# [Extracted data]
· · · ·

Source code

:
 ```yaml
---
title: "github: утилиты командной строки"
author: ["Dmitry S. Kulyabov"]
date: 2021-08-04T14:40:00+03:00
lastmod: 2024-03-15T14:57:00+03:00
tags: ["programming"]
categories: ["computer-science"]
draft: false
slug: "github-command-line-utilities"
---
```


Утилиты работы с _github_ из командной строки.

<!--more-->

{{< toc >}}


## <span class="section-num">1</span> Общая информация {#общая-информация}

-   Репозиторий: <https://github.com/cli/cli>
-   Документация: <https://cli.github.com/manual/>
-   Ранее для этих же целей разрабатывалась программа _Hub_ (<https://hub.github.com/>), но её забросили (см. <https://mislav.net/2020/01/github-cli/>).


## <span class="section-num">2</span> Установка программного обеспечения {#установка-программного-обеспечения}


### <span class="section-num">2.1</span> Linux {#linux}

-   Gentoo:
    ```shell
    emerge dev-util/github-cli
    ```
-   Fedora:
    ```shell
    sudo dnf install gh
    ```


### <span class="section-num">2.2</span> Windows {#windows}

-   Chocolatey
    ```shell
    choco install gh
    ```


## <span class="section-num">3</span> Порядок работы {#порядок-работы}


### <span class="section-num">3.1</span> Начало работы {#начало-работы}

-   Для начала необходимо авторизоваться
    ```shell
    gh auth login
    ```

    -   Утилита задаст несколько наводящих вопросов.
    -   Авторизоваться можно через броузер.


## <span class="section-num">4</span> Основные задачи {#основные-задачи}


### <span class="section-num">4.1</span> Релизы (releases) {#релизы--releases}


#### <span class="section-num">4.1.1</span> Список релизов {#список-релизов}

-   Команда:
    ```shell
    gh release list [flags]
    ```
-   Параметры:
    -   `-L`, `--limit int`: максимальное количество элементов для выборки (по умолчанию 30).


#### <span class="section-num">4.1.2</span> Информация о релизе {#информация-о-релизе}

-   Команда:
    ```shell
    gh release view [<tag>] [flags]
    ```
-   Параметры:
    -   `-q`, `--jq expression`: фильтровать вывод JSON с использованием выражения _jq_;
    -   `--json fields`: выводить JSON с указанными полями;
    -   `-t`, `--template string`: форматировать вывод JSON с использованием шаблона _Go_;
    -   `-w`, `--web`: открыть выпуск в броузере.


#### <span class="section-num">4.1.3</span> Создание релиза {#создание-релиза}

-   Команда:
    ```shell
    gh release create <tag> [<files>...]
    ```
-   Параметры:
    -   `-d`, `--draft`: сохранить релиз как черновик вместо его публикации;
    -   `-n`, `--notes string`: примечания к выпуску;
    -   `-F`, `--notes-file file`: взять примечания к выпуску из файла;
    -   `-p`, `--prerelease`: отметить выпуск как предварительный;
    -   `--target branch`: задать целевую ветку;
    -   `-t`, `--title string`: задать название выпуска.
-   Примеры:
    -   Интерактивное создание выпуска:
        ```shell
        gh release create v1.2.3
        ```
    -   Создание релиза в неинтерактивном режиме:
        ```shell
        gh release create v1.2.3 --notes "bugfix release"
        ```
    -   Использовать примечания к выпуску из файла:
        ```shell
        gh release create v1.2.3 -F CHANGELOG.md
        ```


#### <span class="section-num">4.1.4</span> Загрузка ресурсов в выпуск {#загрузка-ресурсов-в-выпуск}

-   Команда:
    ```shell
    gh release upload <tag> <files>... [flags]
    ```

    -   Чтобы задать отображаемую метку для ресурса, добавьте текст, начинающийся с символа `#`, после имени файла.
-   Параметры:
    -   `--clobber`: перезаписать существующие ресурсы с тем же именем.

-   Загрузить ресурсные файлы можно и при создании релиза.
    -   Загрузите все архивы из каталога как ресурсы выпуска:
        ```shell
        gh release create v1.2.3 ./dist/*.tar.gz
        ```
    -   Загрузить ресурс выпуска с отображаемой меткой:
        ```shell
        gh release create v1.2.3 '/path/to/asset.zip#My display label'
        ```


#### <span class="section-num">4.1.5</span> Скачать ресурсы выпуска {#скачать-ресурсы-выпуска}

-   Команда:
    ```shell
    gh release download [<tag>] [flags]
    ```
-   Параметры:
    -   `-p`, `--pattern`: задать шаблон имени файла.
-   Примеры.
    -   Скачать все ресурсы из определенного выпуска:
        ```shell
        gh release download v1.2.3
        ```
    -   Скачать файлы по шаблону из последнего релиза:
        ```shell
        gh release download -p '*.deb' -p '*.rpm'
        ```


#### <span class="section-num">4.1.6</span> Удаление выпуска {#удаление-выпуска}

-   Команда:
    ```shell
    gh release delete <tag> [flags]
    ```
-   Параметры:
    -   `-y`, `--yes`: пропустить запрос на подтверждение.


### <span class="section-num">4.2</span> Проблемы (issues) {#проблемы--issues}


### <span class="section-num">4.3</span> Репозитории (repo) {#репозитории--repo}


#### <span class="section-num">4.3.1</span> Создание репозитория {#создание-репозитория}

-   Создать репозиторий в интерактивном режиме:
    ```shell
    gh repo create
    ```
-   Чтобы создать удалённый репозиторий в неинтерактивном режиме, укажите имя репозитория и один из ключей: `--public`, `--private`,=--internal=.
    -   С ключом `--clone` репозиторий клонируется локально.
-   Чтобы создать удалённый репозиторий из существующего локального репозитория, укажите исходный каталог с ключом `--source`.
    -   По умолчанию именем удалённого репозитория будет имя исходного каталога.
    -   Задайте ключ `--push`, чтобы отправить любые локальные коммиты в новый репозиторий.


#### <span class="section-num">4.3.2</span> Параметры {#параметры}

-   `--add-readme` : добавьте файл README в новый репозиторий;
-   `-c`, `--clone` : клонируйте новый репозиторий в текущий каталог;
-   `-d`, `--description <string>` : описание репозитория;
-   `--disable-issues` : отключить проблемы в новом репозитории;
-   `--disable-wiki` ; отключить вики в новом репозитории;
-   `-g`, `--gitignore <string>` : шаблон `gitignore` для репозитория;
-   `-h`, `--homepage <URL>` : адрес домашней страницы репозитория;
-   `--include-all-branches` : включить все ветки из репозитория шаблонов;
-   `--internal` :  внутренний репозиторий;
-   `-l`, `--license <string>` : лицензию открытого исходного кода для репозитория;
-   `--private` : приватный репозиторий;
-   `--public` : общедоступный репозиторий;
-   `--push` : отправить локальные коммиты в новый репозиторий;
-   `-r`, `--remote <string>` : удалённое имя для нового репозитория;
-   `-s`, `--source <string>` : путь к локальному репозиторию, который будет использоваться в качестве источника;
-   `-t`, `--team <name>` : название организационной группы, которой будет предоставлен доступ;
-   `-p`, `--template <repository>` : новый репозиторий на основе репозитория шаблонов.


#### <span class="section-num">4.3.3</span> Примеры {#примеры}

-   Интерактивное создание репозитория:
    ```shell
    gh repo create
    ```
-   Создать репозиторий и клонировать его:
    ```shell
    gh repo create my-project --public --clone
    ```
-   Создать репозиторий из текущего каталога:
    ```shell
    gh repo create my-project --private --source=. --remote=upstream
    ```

· · · ·

# [About this task]
Give the entries again in full, with nothing changed.

# [Answer box]
Source code

:
 ```yaml
---
title: "github: утилиты командной строки"
author: ["Dmitry S. Kulyabov"]
date: 2021-08-04T14:40:00+03:00
lastmod: 2024-03-15T14:57:00+03:00
tags: ["programming"]
categories: ["computer-science"]
draft: false
slug: "github-command-line-utilities"
---
```


Утилиты работы с _github_ из командной строки.

<!--more-->

{{< toc >}}


## <span class="section-num">1</span> Общая информация {#общая-информация}

-   Репозиторий: <https://github.com/cli/cli>
-   Документация: <https://cli.github.com/manual/>
-   Ранее для этих же целей разрабатывалась программа _Hub_ (<https://hub.github.com/>), но её забросили (см. <https://mislav.net/2020/01/github-cli/>).


## <span class="section-num">2</span> Установка программного обеспечения {#установка-программного-обеспечения}


### <span class="section-num">2.1</span> Linux {#linux}

-   Gentoo:
    ```shell
    emerge dev-util/github-cli
    ```
-   Fedora:
    ```shell
    sudo dnf install gh
    ```


### <span class="section-num">2.2</span> Windows {#windows}

-   Chocolatey
    ```shell
    choco install gh
    ```


## <span class="section-num">3</span> Порядок работы {#порядок-работы}


### <span class="section-num">3.1</span> Начало работы {#начало-работы}

-   Для начала необходимо авторизоваться
    ```shell
    gh auth login
    ```

    -   Утилита задаст несколько наводящих вопросов.
    -   Авторизоваться можно через броузер.


## <span class="section-num">4</span> Основные задачи {#основные-задачи}


### <span class="section-num">4.1</span> Релизы (releases) {#релизы--releases}


#### <span class="section-num">4.1.1</span> Список релизов {#список-релизов}

-   Команда:
    ```shell
    gh release list [flags]
    ```
-   Параметры:
    -   `-L`, `--limit int`: максимальное количество элементов для выборки (по умолчанию 30).


#### <span class="section-num">4.1.2</span> Информация о релизе {#информация-о-релизе}

-   Команда:
    ```shell
    gh release view [<tag>] [flags]
    ```
-   Параметры:
    -   `-q`, `--jq expression`: фильтровать вывод JSON с использованием выражения _jq_;
    -   `--json fields`: выводить JSON с указанными полями;
    -   `-t`, `--template string`: форматировать вывод JSON с использованием шаблона _Go_;
    -   `-w`, `--web`: открыть выпуск в броузере.


#### <span class="section-num">4.1.3</span> Создание релиза {#создание-релиза}

-   Команда:
    ```shell
    gh release create <tag> [<files>...]
    ```
-   Параметры:
    -   `-d`, `--draft`: сохранить релиз как черновик вместо его публикации;
    -   `-n`, `--notes string`: примечания к выпуску;
    -   `-F`, `--notes-file file`: взять примечания к выпуску из файла;
    -   `-p`, `--prerelease`: отметить выпуск как предварительный;
    -   `--target branch`: задать целевую ветку;
    -   `-t`, `--title string`: задать название выпуска.
-   Примеры:
    -   Интерактивное создание выпуска:
        ```shell
        gh release create v1.2.3
        ```
    -   Создание релиза в неинтерактивном режиме:
        ```shell
        gh release create v1.2.3 --notes "bugfix release"
        ```
    -   Использовать примечания к выпуску из файла:
        ```shell
        gh release create v1.2.3 -F CHANGELOG.md
        ```


#### <span class="section-num">4.1.4</span> Загрузка ресурсов в выпуск {#загрузка-ресурсов-в-выпуск}

-   Команда:
    ```shell
    gh release upload <tag> <files>... [flags]
    ```

    -   Чтобы задать отображаемую метку для ресурса, добавьте текст, начинающийся с символа `#`, после имени файла.
-   Параметры:
    -   `--clobber`: перезаписать существующие ресурсы с тем же именем.

-   Загрузить ресурсные файлы можно и при создании релиза.
    -   Загрузите все архивы из каталога как ресурсы выпуска:
        ```shell
        gh release create v1.2.3 ./dist/*.tar.gz
        ```
    -   Загрузить ресурс выпуска с отображаемой меткой:
        ```shell
        gh release create v1.2.3 '/path/to/asset.zip#My display label'
        ```


#### <span class="section-num">4.1.5</span> Скачать ресурсы выпуска {#скачать-ресурсы-выпуска}

-   Команда:
    ```shell
    gh release download [<tag>] [flags]
    ```
-   Параметры:
    -   `-p`, `--pattern`: задать шаблон имени файла.
-   Примеры.
    -   Скачать все ресурсы из определенного выпуска:
        ```shell
        gh release download v1.2.3
        ```
    -   Скачать файлы по шаблону из последнего релиза:
        ```shell
        gh release download -p '*.deb' -p '*.rpm'
        ```


#### <span class="section-num">4.1.6</span> Удаление выпуска {#удаление-выпуска}

-   Команда:
    ```shell
    gh release delete <tag> [flags]
    ```
-   Параметры:
    -   `-y`, `--yes`: пропустить запрос на подтверждение.


### <span class="section-num">4.2</span> Проблемы (issues) {#проблемы--issues}


### <span class="section-num">4.3</span> Репозитории (repo) {#репозитории--repo}


#### <span class="section-num">4.3.1</span> Создание репозитория {#создание-репозитория}

-   Создать репозиторий в интерактивном режиме:
    ```shell
    gh repo create
    ```
-   Чтобы создать удалённый репозиторий в неинтерактивном режиме, укажите имя репозитория и один из ключей: `--public`, `--private`,=--internal=.
    -   С ключом `--clone` репозиторий клонируется локально.
-   Чтобы создать удалённый репозиторий из существующего локального репозитория, укажите исходный каталог с ключом `--source`.
    -   По умолчанию именем удалённого репозитория будет имя исходного каталога.
    -   Задайте ключ `--push`, чтобы отправить любые локальные коммиты в новый репозиторий.


#### <span class="section-num">4.3.2</span> Параметры {#параметры}

-   `--add-readme` : добавьте файл README в новый репозиторий;
-   `-c`, `--clone` : клонируйте новый репозиторий в текущий каталог;
-   `-d`, `--description <string>` : описание репозитория;
-   `--disable-issues` : отключить проблемы в новом репозитории;
-   `--disable-wiki` ; отключить вики в новом репозитории;
-   `-g`, `--gitignore <string>` : шаблон `gitignore` для репозитория;
-   `-h`, `--homepage <URL>` : адрес домашней страницы репозитория;
-   `--include-all-branches` : включить все ветки из репозитория шаблонов;
-   `--internal` :  внутренний репозиторий;
-   `-l`, `--license <string>` : лицензию открытого исходного кода для репозитория;
-   `--private` : приватный репозиторий;
-   `--public` : общедоступный репозиторий;
-   `--push` : отправить локальные коммиты в новый репозиторий;
-   `-r`, `--remote <string>` : удалённое имя для нового репозитория;
-   `-s`, `--source <string>` : путь к локальному репозиторию, который будет использоваться в качестве источника;
-   `-t`, `--team <name>` : название организационной группы, которой будет предоставлен доступ;
-   `-p`, `--template <repository>` : новый репозиторий на основе репозитория шаблонов.


#### <span class="section-num">4.3.3</span> Примеры {#примеры}

-   Интерактивное создание репозитория:
    ```shell
    gh repo create
    ```
-   Создать репозиторий и клонировать его:
    ```shell
    gh repo create my-project --public --clone
    ```
-   Создать репозиторий из текущего каталога:
    ```shell
    gh repo create my-project --private --source=. --remote=upstream
    ```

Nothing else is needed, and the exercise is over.